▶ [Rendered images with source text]
##############################

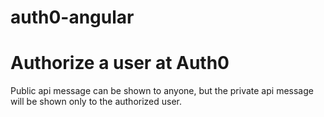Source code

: # auth0-angular

# Authorize a user at Auth0

Public api message can be shown to anyone, but the private api message will be shown only to the authorized user.
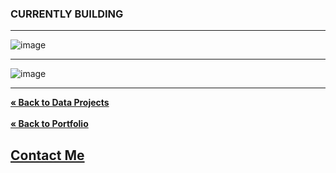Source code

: ### CURRENTLY BUILDING 
----

![image](https://user-images.githubusercontent.com/121735588/211231710-82f90a46-42da-44dc-b1fe-2e18d5cb1ab4.png)

----

![image](https://user-images.githubusercontent.com/121735588/211231695-29f05556-d326-4a99-abe8-4eb9fe66673d.png)

---

<a href="https://github.com/CameronCSS/Data-Analysis/blob/main/README.md"><strong>« Back to Data Projects</strong></a>
<br>
<br>
<a href="https://github.com/CameronCSS/PersonalProjects/blob/main/README.md"><strong>« Back to Portfolio</strong></a>

## <a href="https://cameroncss.com/#contact">Contact Me</a>
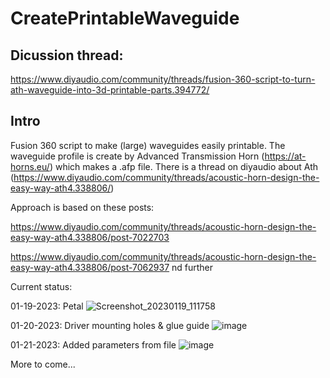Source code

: # CreatePrintableWaveguide

## Dicussion thread:
https://www.diyaudio.com/community/threads/fusion-360-script-to-turn-ath-waveguide-into-3d-printable-parts.394772/

## Intro
Fusion 360 script to make (large) waveguides easily printable. The waveguide profile is create by Advanced Transmission Horn (https://at-horns.eu/) which makes a .afp file.
There is a thread on diyaudio about Ath (https://www.diyaudio.com/community/threads/acoustic-horn-design-the-easy-way-ath4.338806/)

Approach is based on these posts: 

https://www.diyaudio.com/community/threads/acoustic-horn-design-the-easy-way-ath4.338806/post-7022703

https://www.diyaudio.com/community/threads/acoustic-horn-design-the-easy-way-ath4.338806/post-7062937 nd further

Current status:

01-19-2023: Petal
![Screenshot_20230119_111758](https://user-images.githubusercontent.com/44003942/213574790-abd2473b-97b5-438c-bc57-b0de4a11ff13.png)

01-20-2023: Driver mounting holes & glue guide
![image](https://user-images.githubusercontent.com/44003942/213812553-c574785c-e9ea-44f2-af94-7911fdec15be.png)

01-21-2023: Added parameters from file
![image](https://user-images.githubusercontent.com/44003942/213865302-409682d7-2b58-4e13-9a36-2aefd52325eb.png)



More to come...

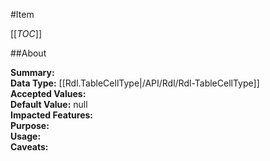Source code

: #Item

[[_TOC_]]

##About

**Summary:**   
**Data Type:** [[Rdl.TableCellType|/API/Rdl/Rdl-TableCellType]]  
**Accepted Values:**   
**Default Value:** null  
**Impacted Features:**   
**Purpose:**   
**Usage:**   
**Caveats:**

##############################

Copy every line above word for word and exclude the pictures.

▶ [Output of the task]
Source code

: # auth0-angular

# Authorize a user at Auth0

Public api message can be shown to anyone, but the private api message will be shown only to the authorized user.
Source code

: ### CURRENTLY BUILDING 
----

![image](https://user-images.githubusercontent.com/121735588/211231710-82f90a46-42da-44dc-b1fe-2e18d5cb1ab4.png)

----

![image](https://user-images.githubusercontent.com/121735588/211231695-29f05556-d326-4a99-abe8-4eb9fe66673d.png)

---

<a href="https://github.com/CameronCSS/Data-Analysis/blob/main/README.md"><strong>« Back to Data Projects</strong></a>
<br>
<br>
<a href="https://github.com/CameronCSS/PersonalProjects/blob/main/README.md"><strong>« Back to Portfolio</strong></a>

## <a href="https://cameroncss.com/#contact">Contact Me</a>
Source code

: # CreatePrintableWaveguide

## Dicussion thread:
https://www.diyaudio.com/community/threads/fusion-360-script-to-turn-ath-waveguide-into-3d-printable-parts.394772/

## Intro
Fusion 360 script to make (large) waveguides easily printable. The waveguide profile is create by Advanced Transmission Horn (https://at-horns.eu/) which makes a .afp file.
There is a thread on diyaudio about Ath (https://www.diyaudio.com/community/threads/acoustic-horn-design-the-easy-way-ath4.338806/)

Approach is based on these posts: 

https://www.diyaudio.com/community/threads/acoustic-horn-design-the-easy-way-ath4.338806/post-7022703

https://www.diyaudio.com/community/threads/acoustic-horn-design-the-easy-way-ath4.338806/post-7062937 nd further

Current status:

01-19-2023: Petal
![Screenshot_20230119_111758](https://user-images.githubusercontent.com/44003942/213574790-abd2473b-97b5-438c-bc57-b0de4a11ff13.png)

01-20-2023: Driver mounting holes & glue guide
![image](https://user-images.githubusercontent.com/44003942/213812553-c574785c-e9ea-44f2-af94-7911fdec15be.png)

01-21-2023: Added parameters from file
![image](https://user-images.githubusercontent.com/44003942/213865302-409682d7-2b58-4e13-9a36-2aefd52325eb.png)



More to come...

Source code

: #Item

[[_TOC_]]

##About

**Summary:**   
**Data Type:** [[Rdl.TableCellType|/API/Rdl/Rdl-TableCellType]]  
**Accepted Values:**   
**Default Value:** null  
**Impacted Features:**   
**Purpose:**   
**Usage:**   
**Caveats:**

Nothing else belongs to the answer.